Ma cosa non si perdona al movimento socialista internazionale: l’apertura agli immigrati? Oppure di essersi spesso coalizzato proprio con le forze del Partito popolare europeo?
“Le ‘grandi coalizioni’ si sono avute soltanto in Germania. In Italia, Pierluigi Bersani, a mio parere sbagliando, cooperò con Forza Italia tenendo in vita un Governo tecnocratico dannoso come il Governo Monti, ma poi si rifiutò di dar vita al suo Governo con il sostegno di Forza Italia. Come se la solidarietà nazionale, di cui spesso i post comunisti menano vanto, non fosse altro che l’accordo fra il Pci e la destra democristiana, che loro tennero al potere per ben tre anni. Ma è acqua passata... Altrove, non vi sono particolari collaborazioni fra socialisti e popolari: l’accordo avviene in Europa perché i due Partiti sono l’espressione dei gruppi politici più importanti e più radicati nel continente. Le altre, grossomodo, sono tutte forze ‘antisistema’ e antieuropee”.

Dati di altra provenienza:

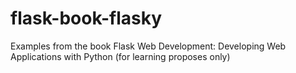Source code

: # flask-book-flasky
Examples from the book Flask Web Development: Developing Web Applications with Python (for learning proposes only)
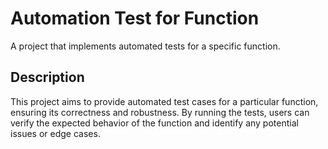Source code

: # Automation Test for Function

A project that implements automated tests for a specific function.

## Description

This project aims to provide automated test cases for a particular function, ensuring its correctness and robustness. By running the tests, users can verify the expected behavior of the function and identify any potential issues or edge cases.
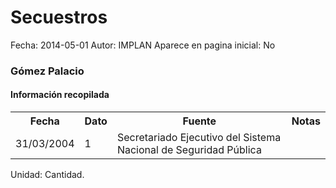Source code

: Secuestros
=====

Fecha: 2014-05-01
Autor: IMPLAN
Aparece en pagina inicial: No

### Gómez Palacio

#### Información recopilada

<table class="table table-hover table-bordered matriz">
  <tr><th>Fecha</th><th>Dato</th><th>Fuente</th><th>Notas</th></tr>
  <tr><td class="centrado">31/03/2004</td><td class="derecha">1</td><td>Secretariado Ejecutivo del Sistema Nacional de Seguridad Pública</td><td></td></tr>
</table>

Unidad: Cantidad.
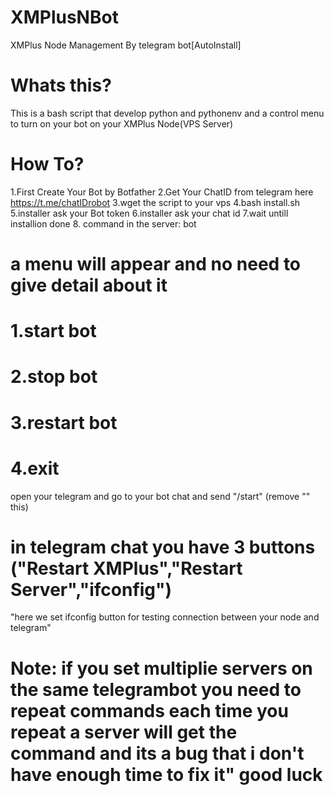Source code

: # XMPlusNBot
XMPlus Node Management By telegram bot[AutoInstall]
# Whats this?
This is a bash script that develop python and pythonenv and a control menu to turn on your bot on your XMPlus Node(VPS Server)
# How To?
1.First Create Your Bot by Botfather
2.Get Your ChatID from telegram here https://t.me/chatIDrobot
3.wget the script to your vps
4.bash install.sh
5.installer ask your Bot token
6.installer ask your chat id
7.wait untill installion done
8. command in the server: bot
# a menu will appear and no need to give detail about it 
# 1.start bot
# 2.stop bot
# 3.restart bot
# 4.exit
open your telegram and go to your bot chat and send  "/start"  (remove "" this)
# in telegram chat you have 3 buttons ("Restart XMPlus","Restart Server","ifconfig")
"here we set ifconfig button for testing connection between your node and telegram"
# Note: if you set multiplie servers on the same telegrambot you need to repeat commands each time you repeat a server will get the command and its a bug that i don't have enough time to fix it" good luck
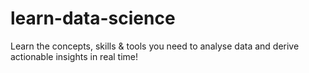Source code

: # learn-data-science
Learn the concepts, skills &amp; tools you need to analyse data and derive actionable insights in real time!
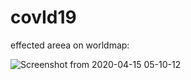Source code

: # covId19

effected areea on worldmap:

![Screenshot from 2020-04-15 05-10-12](https://user-images.githubusercontent.com/50707709/79284473-61f98680-7ed8-11ea-90be-86842314d47e.png)
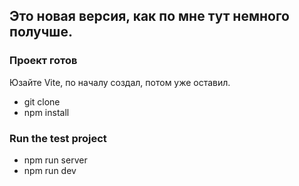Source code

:## Это новая версия, как по мне тут немного получше.

### Проект готов

Юзайте Vite, по началу создал, потом уже оставил.

- git clone
- npm install


### Run the test project

- npm run server
- npm run dev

Questo nuovo Governo ‘giallo-verde’ sarà capace di mantenere tutta la sua forza politica, soprattutto dopo i recenti ‘mal di pancia’ sulla manovra finanziaria?
“La cosa che a queste forze riesce meglio è la propaganda: in questo, sono imbattibili. Tuttavia, esse oggi si ritrovano, com’era prevedibile, di fronte a una ritirata strategica, dopo una lunga e dispendiosa battaglia per farsi concedere dal resto dell’Unione europea ciò che vistosamente era impossibile già sei mesi fa ed è realisticamente sconsiderato ottenere adesso: un allargamento del debito in vista di una recessione europea e mondiale. Si capisce benissimo che la forza politica di questi Partiti di governo è soprattutto quella di fare opposizione, magari anche a se stessi, con buona pace della logica e della decenza. Da questo punto di vista, è necessario preparare con sollecitudine non solo una reazione indignata, ma anche una cornice politica più idonea per tentare di recuperare i guasti e gli errori che una prolungata permanenza al potere di queste forze sta provocando. Non escludo ulteriori ‘strappi’ e rotture democratiche: quel che oggi appare invisibile e scartato ‘a priori’, come dicevo poc’anzi, potrebbe ripresentarsi benissimo, in questo nostro Paese, che è sempre stato un Paese fragile e di frontiera”.